Le Tigre venimeux était le gouverneur du quartier des poissonniers. Rien que son nom indiquait à Cloudhawk qu’il n’était pas une proie facile.
Le nom n’était pas seulement un moyen de dissuasion pour effrayer les rivaux potentiels. “Venimeux” était un surnom intentionnel. C’était le genre d’homme qui prenait ce qu’il voulait, consommait sans hésiter. Il était aussi immensément paranoïaque et gérait la ville avec ce qui ne pouvait être décrit que comme une main de fer. Sa présence expliquait comment cette ville pouvait être un mélange de serpents et de dragons et pourtant rester sur un pied d’égalité.
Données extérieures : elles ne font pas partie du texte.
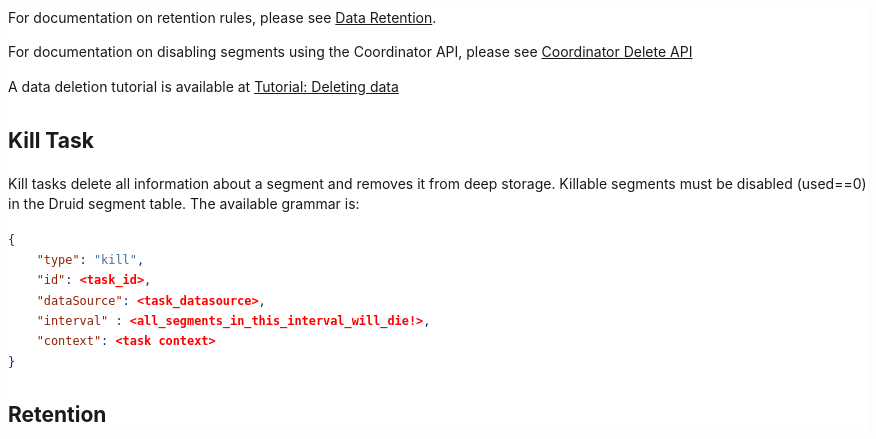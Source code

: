 For documentation on retention rules, please see [Data Retention](../operations/rule-configuration.html).

For documentation on disabling segments using the Coordinator API, please see [Coordinator Delete API](../operations/api-reference.html#coordinator-delete)

A data deletion tutorial is available at [Tutorial: Deleting data](../tutorials/tutorial-delete-data.html)

## Kill Task

Kill tasks delete all information about a segment and removes it from deep storage. Killable segments must be disabled (used==0) in the Druid segment table. The available grammar is:

```json
{
    "type": "kill",
    "id": <task_id>,
    "dataSource": <task_datasource>,
    "interval" : <all_segments_in_this_interval_will_die!>,
    "context": <task context>
}
```

<a name="retention"></a>

## Retention
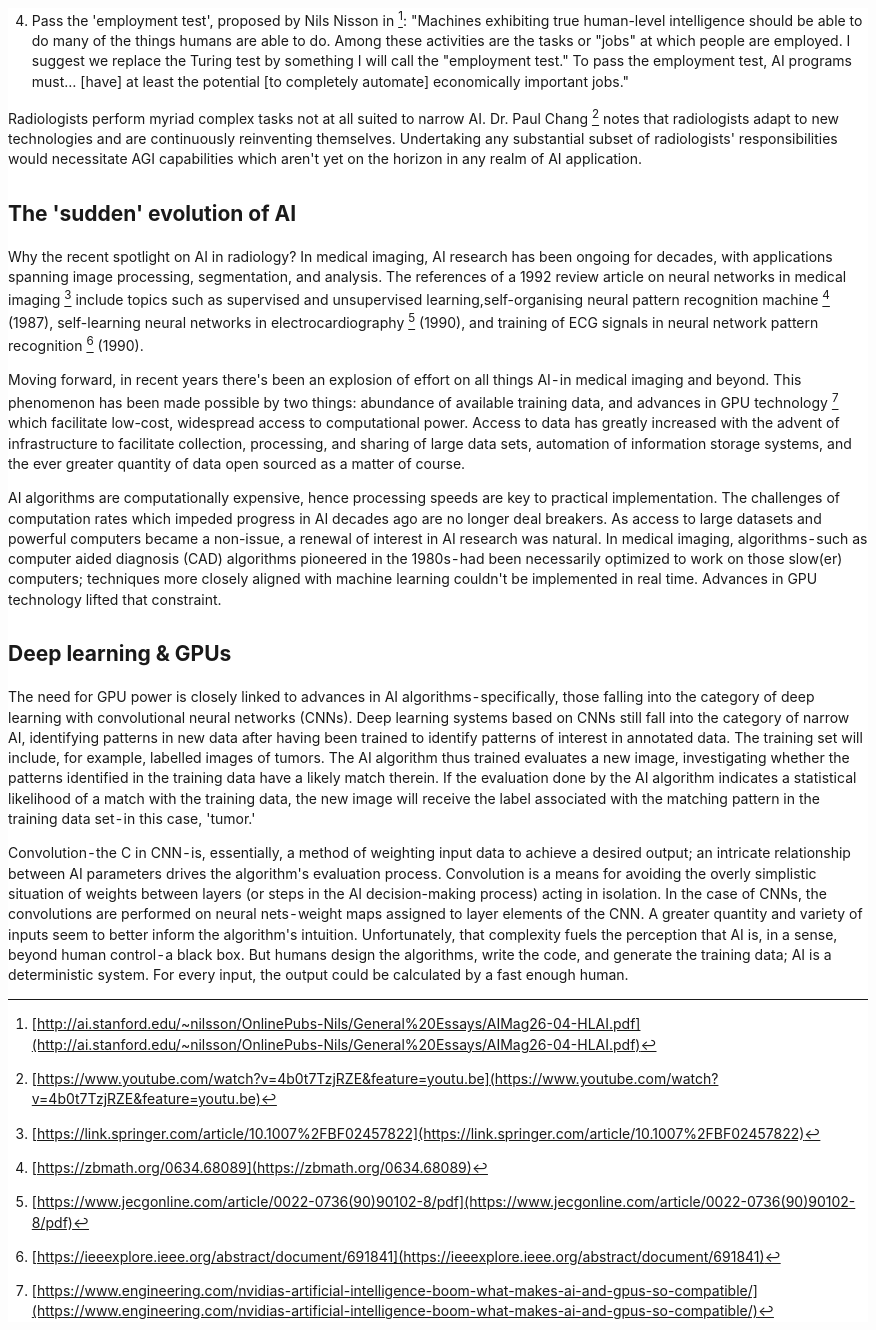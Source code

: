 4. Pass the 'employment test', proposed by Nils Nisson in ​[^6]:​ "Machines exhibiting true human-level intelligence should be able to do many of the things humans are able to do. Among these activities are the tasks or "jobs" at which people are employed. I suggest we replace the Turing test by something I will call the "employment test." To pass the employment test, AI programs must… [have] at least the potential [to completely automate] economically important jobs."

Radiologists perform myriad complex tasks not at all suited to narrow AI. ​Dr. Paul Chang​ [^7] notes that radiologists adapt to new technologies and are continuously reinventing themselves. Undertaking any substantial subset of radiologists' responsibilities would necessitate AGI capabilities which aren't yet on the horizon in any realm of AI application.

## The 'sudden' evolution of AI

Why the recent spotlight on AI in radiology? In medical imaging, AI research has been ongoing for decades, with applications spanning image processing, segmentation, and analysis. The references of a ​1992 review article on neural networks in medical imaging​ [^8] include topics such as supervised and unsupervised learning, ​self-organising neural pattern recognition machine​ [^9] (1987), ​self-learning neural networks in electrocardiography​ [^10] (1990), and training of ECG signals in neural network pattern recognition​ [^11] (1990).

Moving forward, in recent years there's been an explosion of effort on all things AI - in medical imaging and beyond. This phenomenon has been made possible by two things: abundance of available training data, and advances in GPU technology​ [^12] which facilitate low-cost, widespread access to computational power. Access to data has greatly increased with the advent of infrastructure to facilitate collection, processing, and sharing of large data sets, automation of information storage systems, and the ever greater quantity of data open sourced as a matter of course.

AI algorithms are computationally expensive, hence processing speeds are key to practical implementation. The challenges of computation rates which impeded progress in AI decades ago are no longer deal breakers. As access to large datasets and powerful computers became a non-issue, a renewal of interest in AI research was natural. In medical imaging, algorithms - such as computer aided diagnosis (CAD) algorithms pioneered in the 1980s - had been necessarily optimized to work on those slow(er) computers; techniques more closely aligned with machine learning couldn't be implemented in real time. Advances in GPU technology lifted that constraint.

## Deep learning & GPUs

The need for GPU power is closely linked to advances in AI algorithms - specifically, those falling into the category of deep learning with convolutional neural networks (CNNs). Deep learning systems based on CNNs still fall into the category of narrow AI, identifying patterns in new data after having been trained to identify patterns of interest in annotated data. The training set will include, for example, labelled images of tumors. The AI algorithm thus trained evaluates a new image, investigating whether the patterns identified in the training data have a likely match therein. If the evaluation done by the AI algorithm indicates a statistical likelihood of a match with the training data, the new image will receive the label associated with the matching pattern in the training data set - in this case, 'tumor.'

Convolution - the C in CNN - is, essentially, a method of weighting input data to achieve a desired output; an intricate relationship between AI parameters drives the algorithm's evaluation process. Convolution is a means for avoiding the overly simplistic situation of weights between layers (or steps in the AI decision-making process) acting in isolation. In the case of CNNs, the convolutions are performed on neural nets - weight maps assigned to layer elements of the CNN. A greater quantity and variety of inputs seem to better inform the algorithm's intuition. Unfortunately, that complexity fuels the perception that AI is, in a sense, beyond human control - a black box. But humans design the algorithms, write the code, and generate the training data; AI is a deterministic system. For every input, the output could be calculated by a fast enough human.


[^1]: [https://www.nejm.org/doi/full/10.1056/NEJMp1606181](https://www.nejm.org/doi/full/10.1056/NEJMp1606181)
[^2]: [https://www.youtube.com/watch?v=2HMPRXstSvQ](https://www.youtube.com/watch?v=2HMPRXstSvQ)
[^3]: [https://www.newyorker.com/magazine/2017/04/03/ai-versus-md](https://www.newyorker.com/magazine/2017/04/03/ai-versus-md)
[^4]: [https://intelligence.org/2013/08/11/what-is-agi/](https://intelligence.org/2013/08/11/what-is-agi/)
[^5]: [https://en.wikipedia.org/wiki/Turing_test](https://en.wikipedia.org/wiki/Turing_test)
[^6]: [http://ai.stanford.edu/~nilsson/OnlinePubs-Nils/General%20Essays/AIMag26-04-HLAI.pdf](http://ai.stanford.edu/~nilsson/OnlinePubs-Nils/General%20Essays/AIMag26-04-HLAI.pdf)
[^7]: [https://www.youtube.com/watch?v=4b0t7TzjRZE&feature=youtu.be](https://www.youtube.com/watch?v=4b0t7TzjRZE&feature=youtu.be)
[^8]: [https://link.springer.com/article/10.1007%2FBF02457822](https://link.springer.com/article/10.1007%2FBF02457822)
[^9]: [https://zbmath.org/0634.68089](https://zbmath.org/0634.68089)
[^10]: [https://www.jecgonline.com/article/0022-0736(90)90102-8/pdf](https://www.jecgonline.com/article/0022-0736(90)90102-8/pdf)
[^11]: [https://ieeexplore.ieee.org/abstract/document/691841](https://ieeexplore.ieee.org/abstract/document/691841)
[^12]: [https://www.engineering.com/nvidias-artificial-intelligence-boom-what-makes-ai-and-gpus-so-compatible/](https://www.engineering.com/nvidias-artificial-intelligence-boom-what-makes-ai-and-gpus-so-compatible/)
[^13]: [https://www.ncbi.nlm.nih.gov/pmc/articles/PMC5447633/](https://www.ncbi.nlm.nih.gov/pmc/articles/PMC5447633/)
[^14]: [https://www.wsj.com/articles/ai-holds-promise-of-improving-doctors-diagnoses-1505226566#comments_sector](https://www.wsj.com/articles/ai-holds-promise-of-improving-doctors-diagnoses-1505226566#comments_sector)
[^15]: [https://www.wired.com/story/a-blueprint-for-coexistence-with-artificial-intelligence/](https://www.wired.com/story/a-blueprint-for-coexistence-with-artificial-intelligence/)
[^16]: [https://www.ncbi.nlm.nih.gov/pmc/articles/PMC5375621/](https://www.ncbi.nlm.nih.gov/pmc/articles/PMC5375621/)
[^17]: [https://ieeexplore.ieee.org/stamp/stamp.jsp?arnumber=7463094](https://ieeexplore.ieee.org/stamp/stamp.jsp?arnumber=7463094)
[^18]: [https://www.ncbi.nlm.nih.gov/pmc/articles/PMC4890616/](https://www.ncbi.nlm.nih.gov/pmc/articles/PMC4890616/)
[^19]: [https://link.springer.com/article/10.1007/s10278-017-9976-3](https://link.springer.com/article/10.1007/s10278-017-9976-3)
[^20]: [https://link.springer.com/article/10.1007/s10278-017-9988-z](https://link.springer.com/article/10.1007/s10278-017-9988-z)
[^21]: [https://ieeexplore.ieee.org/stamp/stamp.jsp?arnumber=7463094](https://ieeexplore.ieee.org/stamp/stamp.jsp?arnumber=7463094)
[^22]: [https://ieeexplore.ieee.org/stamp/stamp.jsp?arnumber=7463094](https://ieeexplore.ieee.org/stamp/stamp.jsp?arnumber=7463094)
[^23]: [https://www.auntminnie.com/index.aspx?sec=ser&sub=def&pag=dis&ItemID=117221](https://www.auntminnie.com/index.aspx?sec=ser&sub=def&pag=dis&ItemID=117221)
[^24]: [http://www.cs.toronto.edu/~hinton/absps/Outrageously.pdf](http://www.cs.toronto.edu/~hinton/absps/Outrageously.pdf)
[^25]: [http://www.diagnosticimaging.com/pacs-and-informatics/how-radiologists-are-using-machine-learning](http://www.diagnosticimaging.com/pacs-and-informatics/how-radiologists-are-using-machine-learning)
[^26]: [https://www.nanalyze.com/2017/02/artificial-intelligence-medical-imaging/](https://www.nanalyze.com/2017/02/artificial-intelligence-medical-imaging/)
[^27]: [https://www.nanalyze.com/2017/08/12-startups-diagnosing-medical-images-ai/](https://www.nanalyze.com/2017/08/12-startups-diagnosing-medical-images-ai/)
[^28]: [https://www.ge.com/reports/software-please-doctors-looking-ai-speed-diagnosis/](https://www.ge.com/reports/software-please-doctors-looking-ai-speed-diagnosis/)
[^29]: [http://newsroom.gehealthcare.com/the-team-behind-the-future-of-ai-in-healthcare/](http://newsroom.gehealthcare.com/the-team-behind-the-future-of-ai-in-healthcare/)
[^30]: [https://www.nanalyze.com/2017/08/ibm-dominate-radiology-ai/](https://www.nanalyze.com/2017/08/ibm-dominate-radiology-ai/)
[^31]: [https://www.quantamagazine.org/new-theory-cracks-open-the-black-box-of-deep-learning-20170921/](https://www.quantamagazine.org/new-theory-cracks-open-the-black-box-of-deep-learning-20170921/)
[^32]: [https://www.forbes.com/sites/bernardmarr/2017/01/20/first-fda-approval-for-clinical-cloud-based-deep-learning-in-healthcare/#5c699b7a161c](https://www.forbes.com/sites/bernardmarr/2017/01/20/first-fda-approval-for-clinical-cloud-based-deep-learning-in-healthcare/#5c699b7a161c)
[^33]: [https://ai100.stanford.edu/2016-report/section-ii-ai-domain/healthcare/clinical-setting](https://ai100.stanford.edu/2016-report/section-ii-ai-domain/healthcare/clinical-setting)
” Tu changes d’attitude plus vite que je ne peux ramasser mon cul. Il y a quelque chose pour laquelle tu peux m’aider, en fait. » Cloudhawk changea d’avis sur l’esclavagiste. Il ne fallait pas causer des problèmes avant la fin de sa mission. « J’ai entendu dire qu’un groupe de missionnaires est passé par là récemment. Que peux-tu me dire sur eux ? »
Mama Jade hésita. « Laisse-moi réfléchir une seconde, maintenant… »
Cloudhawk sortit de sa poche un cristal Ebonycrs que Oddball avait picoré. Il le fit délibérément rouler dans sa main. « Juste quelques informations, rien de sérieux. Je pourrais toujours demander à quelqu’un d’autre si ça ne t’intéresse pas… »
« Pourquoi se donner tant de mal ? » Mama Jade tapa sur son ventre rond. « Je peux trouver tout ce dont tu as besoin. »
« Bon, un type nommé Brier pourrait aussi être passé par là récemment. Si tu sais quelque chose sur lui, tu me le diras, d’accord ? »
Cloudhawk lui jeta l’Ebonycrs. « Tu as vingt-quatre heures. Obtiens ce que je veux et l’Ebonycrs est à toi. Sinon, et j’en ai rien à foutre du chat venimeux ou quel que soit son putain de nom, je ferai en sorte de faire du grabuge. Compris ? »
« Compris, fiston. »
Après avoir appris qu’il était chasseur de démons, Mama Jade n’était pas assez bête pour le sous-estimer. Il voulait juste des informations, de toute façon. La ville comptait cinquante mille habitants, mais après avoir exercé si longtemps son métier, il n’y avait rien qu’elle ne puisse découvrir.